In the end, we chose Madison because we thought it was a balance of music scene and there was room for us to be doing things. Yeah, so far it’s been great and we love it here. I’m happy that we can now call this place our home.
BH: I imagine this led to changing up the band’s lineup?
HD: That’s right. As far as musicians go, as far as the lineup of the live band goes, yes. [The] difference between [the former] lineup and now is just people play differently and they express and translate the music differently. But originally this is my project and Michaela [Boman’s] as well. She has to do more-so in the lyrics with her songs. Then the rest is just the music that I make the most and that was the same case with the other band back in my country.
BH: Let’s get into the music itself. What struck me the most about your music is that you mix different styles, mainly psych pop and alt rock, really well. How do you account for the diversity of your sound?
HD: To tell you the truth it’s just that we go through phases and the world is going so fast when it comes to music. Everybody’s releasing records like it was nothing almost.
The people digest those records like a pill and you swallowed it in that bit. Super fast. It’s out there, you know about it really fast.
Somehow that filters through the music that we make. I understand that there is a lot of styles and each song is almost like a trip of, traveling through different places. I think it’s mostly because we are always listening to different kinds of music and we have our ears very open. We’re just like sponges, you know?
BH: What was the creative process like for your LP Vibrant, which you released over the summer?
HD: When it comes to writing for Vibrant, it was mostly me. I started recording with my acoustic guitar on Garage Band and then everything developed from that. From not knowing what was going to happen, one thing led to another, I started adding more things and I brought more people to see how it sounds live. It worked out.
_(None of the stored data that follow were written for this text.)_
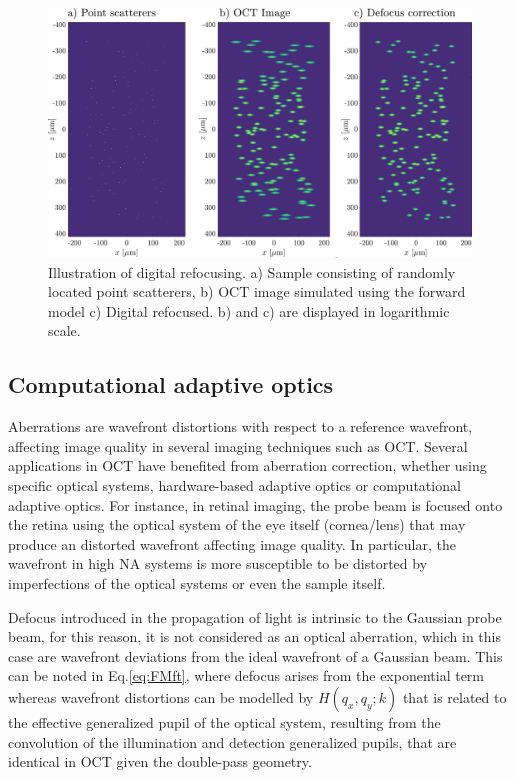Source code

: \begin{figure}[htb!]
    \centering
    \includegraphics[width=\textwidth]{Figures/TheoreticalBasis/IM2.pdf}
    \caption{Illustration of digital refocusing. a) Sample consisting of randomly located point scatterers, b) OCT image simulated using the forward model c) Digital refocused. b) and c) are displayed in logarithmic scale.}
    \label{fig:IM2}
\end{figure}

\subsection{Computational adaptive optics}

Aberrations are wavefront distortions with respect to a reference wavefront, affecting image quality in several imaging techniques such as OCT. Several applications in OCT have benefited from aberration correction, whether using specific optical systems, hardware-based adaptive optics or computational adaptive optics. For instance, in retinal imaging, the probe beam is focused onto the retina using the optical system of the eye itself (cornea/lens) that may produce an distorted wavefront affecting image quality. In particular, the wavefront in high NA systems is more susceptible to be distorted by imperfections of the optical systems or even the sample itself.

Defocus introduced in the propagation of light is intrinsic to the Gaussian probe beam, for this reason, it is not considered as an optical aberration, which in this case are wavefront deviations from the ideal wavefront of a Gaussian beam. This can be noted in Eq.\eqref{eq:FMft}, where defocus arises from the exponential term whereas wavefront distortions can be modelled by $H(q_x, q_y; k)$ that is related to the effective generalized pupil of the optical system, resulting from the convolution of the illumination and detection generalized pupils, that are identical in OCT given the double-pass geometry.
As of now, we have a different writing process. I’m letting the band become what I always wanted it to be. I would have hated for the project to be a solo thing. I’m a believer of bands. Two heads think better than one, and three better than two, and so on and so forth.
BH: What are your goals for the upcoming months?
HD: I would say that I would love for people to be more involved when it comes to [the music scene]. Even more so than they are already now.
If we all come together for it, as listeners, as supporters, as musicians, as producers, as promoters, as venue owners, as everything, if we come together more and try to do something as a collective.
It’s a new project of mine that I’m trying do, and I’ll be working side-by-side with other people that have been in bands from here in town as well, where we make a bigger voice for all of those bands here in Madison.
Even if you’re not part of the band or part of the show team, even if your friends of some of us or you go and listen to the songs and you go to the shows, you are still part of this scene and this collective of great artists around town and in Wisconsin.
If we came together, we would have a bigger chance to get a lot more hype or a lot more noise out there for them to be able to do what they want to do. It’s more-so for the city itself to do more things that local bands and bands from outside of the state are involved in.